Stored data
== Segment start ==
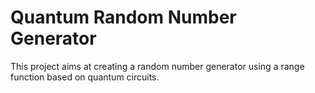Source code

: # Quantum Random Number Generator

This project aims at creating a random number generator using a range function based on quantum circuits.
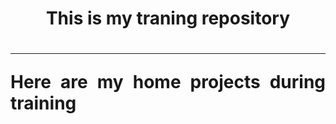<h1 align = "center">This is my traning repository<h1>
<hr>
<p align = "justify">Here are my home projects during training<p>
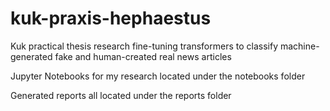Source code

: # kuk-praxis-hephaestus
Kuk practical thesis research fine-tuning transformers to classify machine-generated fake and human-created real news articles

Jupyter Notebooks for my research located under the notebooks folder

Generated reports all located under the reports folder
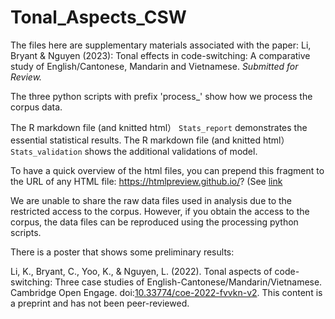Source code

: # Tonal_Aspects_CSW

The files here are supplementary materials associated with the paper: Li, Bryant & Nguyen (2023): Tonal effects in code-switching: A comparative study of English/Cantonese, Mandarin and Vietnamese. *Submitted for Review.*

The three python scripts with prefix 'process_' show how we process the corpus data. 

The R markdown file (and knitted html） `Stats_report` demonstrates the essential statistical results. The R markdown file (and knitted html） `Stats_validation` shows the additional validations of model.

To have a quick overview of the html files, you can prepend this fragment to the URL of any HTML file: https://htmlpreview.github.io/? (See [link](https://github.com/htmlpreview/htmlpreview.github.com)

We are unable to share the raw data files used in analysis due to the restricted access to the corpus. However, if you obtain the access to the corpus, the data files can be reproduced using the processing python scripts. 

There is a poster that shows some preliminary results: 

Li, K., Bryant, C., Yoo, K., & Nguyen, L. (2022). Tonal aspects of code-switching: Three case studies of English-Cantonese/Mandarin/Vietnamese. Cambridge Open Engage. doi:[10.33774/coe-2022-fvvkn-v2](https://www.cambridge.org/engage/coe/article-details/637c039ae70b0a5ea9a5a5c8). This content is a preprint and has not been peer-reviewed.
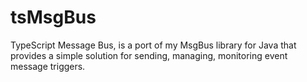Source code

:# tsMsgBus
TypeScript Message Bus, is a port of my MsgBus library for Java that provides a simple solution for sending, managing, monitoring event message triggers.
== Segment end ==
The task —
What is needed is every record above printed exactly, with no pictures.

Output for this exercise —
Source code

: # Quantum Random Number Generator

This project aims at creating a random number generator using a range function based on quantum circuits.
<h1 align = "center">This is my traning repository<h1>
<hr>
<p align = "justify">Here are my home projects during training<p>
Source code

: # kuk-praxis-hephaestus
Kuk practical thesis research fine-tuning transformers to classify machine-generated fake and human-created real news articles

Jupyter Notebooks for my research located under the notebooks folder

Generated reports all located under the reports folder
Source code

: # Tonal_Aspects_CSW

The files here are supplementary materials associated with the paper: Li, Bryant & Nguyen (2023): Tonal effects in code-switching: A comparative study of English/Cantonese, Mandarin and Vietnamese. *Submitted for Review.*

The three python scripts with prefix 'process_' show how we process the corpus data. 

The R markdown file (and knitted html） `Stats_report` demonstrates the essential statistical results. The R markdown file (and knitted html） `Stats_validation` shows the additional validations of model.

To have a quick overview of the html files, you can prepend this fragment to the URL of any HTML file: https://htmlpreview.github.io/? (See [link](https://github.com/htmlpreview/htmlpreview.github.com)

We are unable to share the raw data files used in analysis due to the restricted access to the corpus. However, if you obtain the access to the corpus, the data files can be reproduced using the processing python scripts. 

There is a poster that shows some preliminary results: 

Li, K., Bryant, C., Yoo, K., & Nguyen, L. (2022). Tonal aspects of code-switching: Three case studies of English-Cantonese/Mandarin/Vietnamese. Cambridge Open Engage. doi:[10.33774/coe-2022-fvvkn-v2](https://www.cambridge.org/engage/coe/article-details/637c039ae70b0a5ea9a5a5c8). This content is a preprint and has not been peer-reviewed.
Source code

:# tsMsgBus
TypeScript Message Bus, is a port of my MsgBus library for Java that provides a simple solution for sending, managing, monitoring event message triggers.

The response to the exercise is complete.